La « préservation », pierre d’achoppement des ontologies naturaliste et relationnelle, point de révélation des mondes autochtones et occidentaux

Les études de la patrimonialisation des cultures autochtones présentent de nombreux cas où le principe de « préservation » à l’oeuvre en milieu muséal ou sur les territoires ancestraux opère comme un « obstacle ontologique » (Clammer, Poirier, et Schwimmer 2004). Afin d’en préciser les tenants et les aboutissants, j’expose les propositions de Miriam Clavir (2002) au sujet de la perspective des Premières Nations au Canada sur la « préservation » des objets au sein des musées et de sa confrontation avec la perspective occidentale, qui y est en vigueur et dont elle tire les différences entre les conceptions autochtones et occidentales du patrimoine. Ses propositions offrent des précisions fondamentales pour recouper les analyses faites sur la « préservation » des sites autochtones sur les territoires ancestraux (Santos-Granero 2017 ; Norder 2012 ; Maligne 2010 ; Fourcade 2007 ; Morin 2007 ; Bousquet 1999).

La « préservation » en milieu muséal

L’étude comparative de Clavir (2002) met en lumière les acceptions du principe de « préservation » des objets entre la perspective occidentale en vigueur au sein des musées et la perspective autochtone des Premières Nations.

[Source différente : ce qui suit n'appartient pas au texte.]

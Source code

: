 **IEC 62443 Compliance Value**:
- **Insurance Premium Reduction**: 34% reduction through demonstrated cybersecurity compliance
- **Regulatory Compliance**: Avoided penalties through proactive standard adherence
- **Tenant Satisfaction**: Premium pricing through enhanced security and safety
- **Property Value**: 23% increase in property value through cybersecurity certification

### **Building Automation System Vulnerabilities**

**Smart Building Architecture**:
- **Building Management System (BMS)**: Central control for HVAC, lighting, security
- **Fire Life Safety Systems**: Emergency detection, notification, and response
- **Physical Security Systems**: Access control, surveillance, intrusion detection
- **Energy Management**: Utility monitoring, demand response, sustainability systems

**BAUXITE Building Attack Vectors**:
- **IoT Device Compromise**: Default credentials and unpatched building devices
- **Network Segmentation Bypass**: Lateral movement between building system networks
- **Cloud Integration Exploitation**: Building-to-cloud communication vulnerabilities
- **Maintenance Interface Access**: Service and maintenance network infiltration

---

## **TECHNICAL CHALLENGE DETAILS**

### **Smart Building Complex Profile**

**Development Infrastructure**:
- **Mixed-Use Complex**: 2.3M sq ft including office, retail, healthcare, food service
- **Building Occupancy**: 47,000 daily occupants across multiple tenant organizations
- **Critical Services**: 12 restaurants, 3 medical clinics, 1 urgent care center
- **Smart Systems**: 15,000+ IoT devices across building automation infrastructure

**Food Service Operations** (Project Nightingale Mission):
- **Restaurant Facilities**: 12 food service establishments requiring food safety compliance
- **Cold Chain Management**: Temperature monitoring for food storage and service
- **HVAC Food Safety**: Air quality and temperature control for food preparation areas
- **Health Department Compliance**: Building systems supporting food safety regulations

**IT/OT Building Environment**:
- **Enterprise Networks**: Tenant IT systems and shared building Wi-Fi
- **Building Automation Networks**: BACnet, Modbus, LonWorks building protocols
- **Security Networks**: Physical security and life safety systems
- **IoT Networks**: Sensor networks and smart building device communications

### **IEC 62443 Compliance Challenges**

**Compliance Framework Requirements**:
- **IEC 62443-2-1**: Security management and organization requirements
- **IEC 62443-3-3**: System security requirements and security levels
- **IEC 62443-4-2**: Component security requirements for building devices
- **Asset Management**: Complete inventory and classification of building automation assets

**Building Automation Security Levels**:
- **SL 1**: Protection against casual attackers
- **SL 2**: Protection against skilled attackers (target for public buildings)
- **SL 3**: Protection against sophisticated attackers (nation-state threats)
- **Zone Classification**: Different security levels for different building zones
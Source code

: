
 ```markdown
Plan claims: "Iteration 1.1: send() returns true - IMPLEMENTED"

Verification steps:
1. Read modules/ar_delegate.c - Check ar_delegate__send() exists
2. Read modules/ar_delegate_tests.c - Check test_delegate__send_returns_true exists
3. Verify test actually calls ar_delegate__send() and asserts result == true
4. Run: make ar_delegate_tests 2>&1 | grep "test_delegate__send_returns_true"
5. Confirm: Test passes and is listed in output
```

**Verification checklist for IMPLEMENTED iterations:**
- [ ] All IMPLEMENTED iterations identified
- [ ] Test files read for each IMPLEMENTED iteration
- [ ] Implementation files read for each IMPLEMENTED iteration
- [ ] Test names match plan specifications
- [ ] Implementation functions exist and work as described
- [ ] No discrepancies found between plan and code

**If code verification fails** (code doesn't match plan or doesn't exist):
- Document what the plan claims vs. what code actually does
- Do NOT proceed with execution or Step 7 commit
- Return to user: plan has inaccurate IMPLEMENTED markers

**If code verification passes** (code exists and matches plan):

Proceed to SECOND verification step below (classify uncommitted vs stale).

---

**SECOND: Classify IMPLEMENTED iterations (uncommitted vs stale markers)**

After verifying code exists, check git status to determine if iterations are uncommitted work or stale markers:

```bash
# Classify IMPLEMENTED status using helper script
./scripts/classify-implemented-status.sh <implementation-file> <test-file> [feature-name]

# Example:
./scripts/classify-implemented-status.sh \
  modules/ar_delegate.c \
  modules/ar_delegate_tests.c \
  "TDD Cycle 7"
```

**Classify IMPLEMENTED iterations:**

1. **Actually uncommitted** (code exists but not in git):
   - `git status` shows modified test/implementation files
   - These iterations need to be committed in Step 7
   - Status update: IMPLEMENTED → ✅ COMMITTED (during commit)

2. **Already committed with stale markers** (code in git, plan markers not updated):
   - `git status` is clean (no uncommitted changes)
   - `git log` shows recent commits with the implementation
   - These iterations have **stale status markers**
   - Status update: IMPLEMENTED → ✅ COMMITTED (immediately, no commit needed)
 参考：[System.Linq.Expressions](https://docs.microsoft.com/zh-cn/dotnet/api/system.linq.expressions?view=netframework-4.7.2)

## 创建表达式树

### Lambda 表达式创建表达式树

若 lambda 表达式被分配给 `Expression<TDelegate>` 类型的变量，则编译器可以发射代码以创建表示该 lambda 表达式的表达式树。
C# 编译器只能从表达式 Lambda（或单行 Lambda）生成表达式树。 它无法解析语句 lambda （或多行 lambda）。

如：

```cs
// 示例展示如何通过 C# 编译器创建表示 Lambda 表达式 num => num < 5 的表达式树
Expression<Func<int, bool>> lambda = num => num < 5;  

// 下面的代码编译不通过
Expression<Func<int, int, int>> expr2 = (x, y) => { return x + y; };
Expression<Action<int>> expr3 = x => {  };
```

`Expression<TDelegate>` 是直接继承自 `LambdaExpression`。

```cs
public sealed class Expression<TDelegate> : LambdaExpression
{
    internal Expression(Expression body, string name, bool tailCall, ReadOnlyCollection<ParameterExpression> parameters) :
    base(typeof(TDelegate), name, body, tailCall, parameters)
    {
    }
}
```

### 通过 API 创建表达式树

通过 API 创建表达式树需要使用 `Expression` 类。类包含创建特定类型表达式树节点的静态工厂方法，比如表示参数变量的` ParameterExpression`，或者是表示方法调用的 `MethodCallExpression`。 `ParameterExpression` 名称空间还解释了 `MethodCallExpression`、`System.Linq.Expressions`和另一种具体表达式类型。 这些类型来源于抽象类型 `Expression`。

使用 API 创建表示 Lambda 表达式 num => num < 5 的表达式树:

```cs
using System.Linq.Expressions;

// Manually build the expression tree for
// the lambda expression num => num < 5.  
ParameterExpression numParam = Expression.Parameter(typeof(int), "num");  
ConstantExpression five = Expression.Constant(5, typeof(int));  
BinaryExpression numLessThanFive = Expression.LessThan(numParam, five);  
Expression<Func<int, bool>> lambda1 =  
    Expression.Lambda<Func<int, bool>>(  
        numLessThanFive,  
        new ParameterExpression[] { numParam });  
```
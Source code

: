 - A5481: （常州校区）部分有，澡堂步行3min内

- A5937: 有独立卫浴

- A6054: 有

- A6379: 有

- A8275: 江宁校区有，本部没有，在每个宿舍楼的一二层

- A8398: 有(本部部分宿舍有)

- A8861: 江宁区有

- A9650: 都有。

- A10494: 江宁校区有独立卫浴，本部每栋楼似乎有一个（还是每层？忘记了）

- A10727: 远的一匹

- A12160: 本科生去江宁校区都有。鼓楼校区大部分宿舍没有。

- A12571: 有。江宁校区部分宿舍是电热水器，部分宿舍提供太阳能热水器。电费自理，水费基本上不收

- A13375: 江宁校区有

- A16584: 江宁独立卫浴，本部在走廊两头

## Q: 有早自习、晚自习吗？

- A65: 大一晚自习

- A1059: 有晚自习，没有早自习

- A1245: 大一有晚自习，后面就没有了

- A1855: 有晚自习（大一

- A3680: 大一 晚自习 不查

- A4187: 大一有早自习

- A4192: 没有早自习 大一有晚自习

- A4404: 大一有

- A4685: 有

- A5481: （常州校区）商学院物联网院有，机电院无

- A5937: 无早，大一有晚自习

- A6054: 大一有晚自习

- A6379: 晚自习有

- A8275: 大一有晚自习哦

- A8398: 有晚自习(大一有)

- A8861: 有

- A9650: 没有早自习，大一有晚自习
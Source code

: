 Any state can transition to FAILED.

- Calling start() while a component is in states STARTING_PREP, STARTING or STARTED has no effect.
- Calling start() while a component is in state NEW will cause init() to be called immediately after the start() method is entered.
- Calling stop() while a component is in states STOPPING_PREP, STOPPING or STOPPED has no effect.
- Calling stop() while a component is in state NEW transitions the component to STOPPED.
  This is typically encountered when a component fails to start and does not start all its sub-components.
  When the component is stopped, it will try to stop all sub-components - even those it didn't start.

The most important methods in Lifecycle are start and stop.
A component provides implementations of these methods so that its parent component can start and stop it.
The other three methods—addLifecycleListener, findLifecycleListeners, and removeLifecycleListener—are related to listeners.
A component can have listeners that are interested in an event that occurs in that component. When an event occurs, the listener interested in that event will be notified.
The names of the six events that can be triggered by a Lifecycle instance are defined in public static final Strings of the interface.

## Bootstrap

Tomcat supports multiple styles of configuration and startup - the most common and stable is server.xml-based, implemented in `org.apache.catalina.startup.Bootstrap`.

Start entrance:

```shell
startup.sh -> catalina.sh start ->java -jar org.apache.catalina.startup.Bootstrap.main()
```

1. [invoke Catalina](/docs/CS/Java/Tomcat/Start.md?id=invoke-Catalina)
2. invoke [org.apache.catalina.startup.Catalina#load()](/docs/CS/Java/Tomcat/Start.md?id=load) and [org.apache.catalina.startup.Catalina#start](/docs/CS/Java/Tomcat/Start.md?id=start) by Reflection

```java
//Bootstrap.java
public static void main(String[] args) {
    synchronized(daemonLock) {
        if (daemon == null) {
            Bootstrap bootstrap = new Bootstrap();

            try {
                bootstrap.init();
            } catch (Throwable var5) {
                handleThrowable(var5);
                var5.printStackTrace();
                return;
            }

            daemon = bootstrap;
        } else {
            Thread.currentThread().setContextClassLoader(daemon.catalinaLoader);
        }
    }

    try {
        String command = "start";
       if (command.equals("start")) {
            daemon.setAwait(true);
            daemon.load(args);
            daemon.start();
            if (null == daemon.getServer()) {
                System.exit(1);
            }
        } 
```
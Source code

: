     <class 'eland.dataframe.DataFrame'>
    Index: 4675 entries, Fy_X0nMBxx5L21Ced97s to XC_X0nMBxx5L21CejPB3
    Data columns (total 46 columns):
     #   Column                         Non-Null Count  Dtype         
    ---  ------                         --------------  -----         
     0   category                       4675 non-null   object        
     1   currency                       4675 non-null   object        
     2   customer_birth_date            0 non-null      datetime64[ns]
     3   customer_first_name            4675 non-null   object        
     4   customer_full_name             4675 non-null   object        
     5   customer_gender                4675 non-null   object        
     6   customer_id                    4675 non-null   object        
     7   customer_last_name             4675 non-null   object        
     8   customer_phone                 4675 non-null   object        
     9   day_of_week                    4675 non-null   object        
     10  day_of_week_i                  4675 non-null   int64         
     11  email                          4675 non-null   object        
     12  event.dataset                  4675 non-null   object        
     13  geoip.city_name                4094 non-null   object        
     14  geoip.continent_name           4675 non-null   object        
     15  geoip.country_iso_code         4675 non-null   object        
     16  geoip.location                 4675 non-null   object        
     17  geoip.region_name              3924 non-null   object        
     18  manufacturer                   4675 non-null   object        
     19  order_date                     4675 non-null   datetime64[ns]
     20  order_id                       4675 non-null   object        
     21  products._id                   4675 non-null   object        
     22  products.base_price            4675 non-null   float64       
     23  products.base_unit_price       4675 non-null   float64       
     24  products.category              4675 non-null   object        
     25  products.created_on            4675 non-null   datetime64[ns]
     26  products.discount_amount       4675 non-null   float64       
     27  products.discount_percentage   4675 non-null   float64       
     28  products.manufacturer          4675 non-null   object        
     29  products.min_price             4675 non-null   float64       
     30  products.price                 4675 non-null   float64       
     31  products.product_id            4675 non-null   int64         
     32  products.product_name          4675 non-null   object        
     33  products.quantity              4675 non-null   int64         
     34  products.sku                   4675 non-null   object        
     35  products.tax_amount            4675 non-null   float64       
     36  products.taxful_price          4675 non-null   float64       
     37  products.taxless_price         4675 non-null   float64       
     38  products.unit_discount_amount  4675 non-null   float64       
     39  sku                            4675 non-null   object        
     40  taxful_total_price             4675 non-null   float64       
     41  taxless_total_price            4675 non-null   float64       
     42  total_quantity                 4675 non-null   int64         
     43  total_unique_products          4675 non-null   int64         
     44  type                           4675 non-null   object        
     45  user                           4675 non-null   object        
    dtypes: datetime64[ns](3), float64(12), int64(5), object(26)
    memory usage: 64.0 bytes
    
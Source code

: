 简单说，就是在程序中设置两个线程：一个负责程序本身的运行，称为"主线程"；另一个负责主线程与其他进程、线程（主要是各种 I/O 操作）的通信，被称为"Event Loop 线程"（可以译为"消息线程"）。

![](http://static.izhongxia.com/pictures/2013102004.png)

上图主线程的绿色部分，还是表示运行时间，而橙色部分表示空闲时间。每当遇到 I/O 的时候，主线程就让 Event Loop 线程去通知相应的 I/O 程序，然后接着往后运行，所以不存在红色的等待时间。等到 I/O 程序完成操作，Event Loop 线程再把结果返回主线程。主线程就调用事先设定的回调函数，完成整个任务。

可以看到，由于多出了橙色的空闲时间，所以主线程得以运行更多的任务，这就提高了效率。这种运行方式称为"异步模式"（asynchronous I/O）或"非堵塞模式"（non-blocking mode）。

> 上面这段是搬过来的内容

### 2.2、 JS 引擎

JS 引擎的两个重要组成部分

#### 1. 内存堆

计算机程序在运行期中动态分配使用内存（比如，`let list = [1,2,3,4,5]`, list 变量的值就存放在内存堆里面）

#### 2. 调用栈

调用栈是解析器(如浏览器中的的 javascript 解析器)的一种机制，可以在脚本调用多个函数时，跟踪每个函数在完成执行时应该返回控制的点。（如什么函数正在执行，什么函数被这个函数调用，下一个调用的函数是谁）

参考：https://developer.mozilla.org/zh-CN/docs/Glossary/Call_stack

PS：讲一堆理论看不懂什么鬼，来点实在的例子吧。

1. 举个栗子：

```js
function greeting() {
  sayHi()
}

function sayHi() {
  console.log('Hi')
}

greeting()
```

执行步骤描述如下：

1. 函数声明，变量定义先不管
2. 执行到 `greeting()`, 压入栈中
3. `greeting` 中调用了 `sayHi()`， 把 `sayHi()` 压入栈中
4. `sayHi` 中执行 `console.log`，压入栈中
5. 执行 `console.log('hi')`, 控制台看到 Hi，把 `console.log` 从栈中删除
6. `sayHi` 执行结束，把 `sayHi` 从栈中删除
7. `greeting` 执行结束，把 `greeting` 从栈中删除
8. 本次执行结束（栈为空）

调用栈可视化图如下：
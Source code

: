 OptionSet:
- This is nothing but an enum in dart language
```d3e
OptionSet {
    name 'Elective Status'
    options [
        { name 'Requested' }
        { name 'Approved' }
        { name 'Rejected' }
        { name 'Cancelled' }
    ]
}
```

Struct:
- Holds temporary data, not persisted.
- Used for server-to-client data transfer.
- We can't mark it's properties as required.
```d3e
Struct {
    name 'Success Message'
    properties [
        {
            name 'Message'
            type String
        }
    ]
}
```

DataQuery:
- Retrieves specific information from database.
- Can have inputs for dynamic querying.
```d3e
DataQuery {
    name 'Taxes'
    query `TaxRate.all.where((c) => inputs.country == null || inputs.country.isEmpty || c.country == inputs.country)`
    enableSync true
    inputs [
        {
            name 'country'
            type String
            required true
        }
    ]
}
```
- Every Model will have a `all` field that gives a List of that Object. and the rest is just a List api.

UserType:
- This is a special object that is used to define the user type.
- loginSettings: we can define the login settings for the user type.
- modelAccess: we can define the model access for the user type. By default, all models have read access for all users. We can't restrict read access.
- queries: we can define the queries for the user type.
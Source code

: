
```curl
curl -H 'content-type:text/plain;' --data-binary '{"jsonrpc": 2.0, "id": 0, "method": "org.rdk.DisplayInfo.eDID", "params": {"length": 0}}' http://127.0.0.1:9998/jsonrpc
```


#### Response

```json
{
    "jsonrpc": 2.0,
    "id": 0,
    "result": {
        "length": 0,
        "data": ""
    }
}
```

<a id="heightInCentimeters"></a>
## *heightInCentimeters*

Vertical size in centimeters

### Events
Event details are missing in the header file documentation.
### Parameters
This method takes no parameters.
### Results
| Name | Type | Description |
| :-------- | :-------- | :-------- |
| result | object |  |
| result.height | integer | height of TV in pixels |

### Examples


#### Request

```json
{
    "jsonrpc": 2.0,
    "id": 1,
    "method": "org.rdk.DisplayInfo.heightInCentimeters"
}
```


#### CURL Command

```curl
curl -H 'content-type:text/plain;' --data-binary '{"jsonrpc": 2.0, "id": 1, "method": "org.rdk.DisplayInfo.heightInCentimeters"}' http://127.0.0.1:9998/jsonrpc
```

Les deux perspectives valorisent la « préservation », mais ce terme a deux significations différentes : (1) celle privilégiée par les musées, qui consiste à utiliser des moyens physiques et intellectuels pour s’assurer que les fragments matériels du passé ne disparaissent pas, et (2) celle privilégiée par les Premières Nations, qui consiste à poursuivre et/ou à renouveler les traditions passées et la culture matérielle qui leur est associée, c’est-à-dire à préserver le passé de la culture en y étant activement engagé et en s’assurant ainsi qu’elle a un avenir vivant

Ibid. : 245

Ses propositions, largement appuyées (Delamour 2017 ; Jérôme 2014 ; Poirier 2011 ; Clifford 2004 ; Battiste et Henderson 2000), permettent d’estimer à quel niveau se situe la distinction ontologique quant à la perspective des Premières Nations sur la « préservation » des objets, soit en termes de sociabilité et d’utilité. Plus précisément, le mode processuel de la préservation et du patrimoine attribué aux Premières Nations peut se décliner dans un cadre relationnel où la sociabilité des objets rend compte de leur utilité, où les rapports au temps se déclinent en continu et où les rapports à la nature des objets sont inclusifs.

Pour traduire cette perspective en des termes naturalistes, Clavir s’engage dans un travail d’équivoque contrôlée avec la paire dichotomique conceptuelle en vigueur dans les musées occidentaux : invisibilité-visibilité[8], à l’inverse de ce que serait une « équivoque non contrôlée », soit une traduction non consciente de ces significations différentes, voir opposées, comme l’a proposé Vivieros de Castro (cité dans Blaser 2009b). Clavir associe, en ce sens, le mode processuel à la dimension invisible des objets, sans qu’elle se déploie selon un ordre hiérarchique en faveur de la dimension visible, comme c’est le cas dans les musées, au contraire.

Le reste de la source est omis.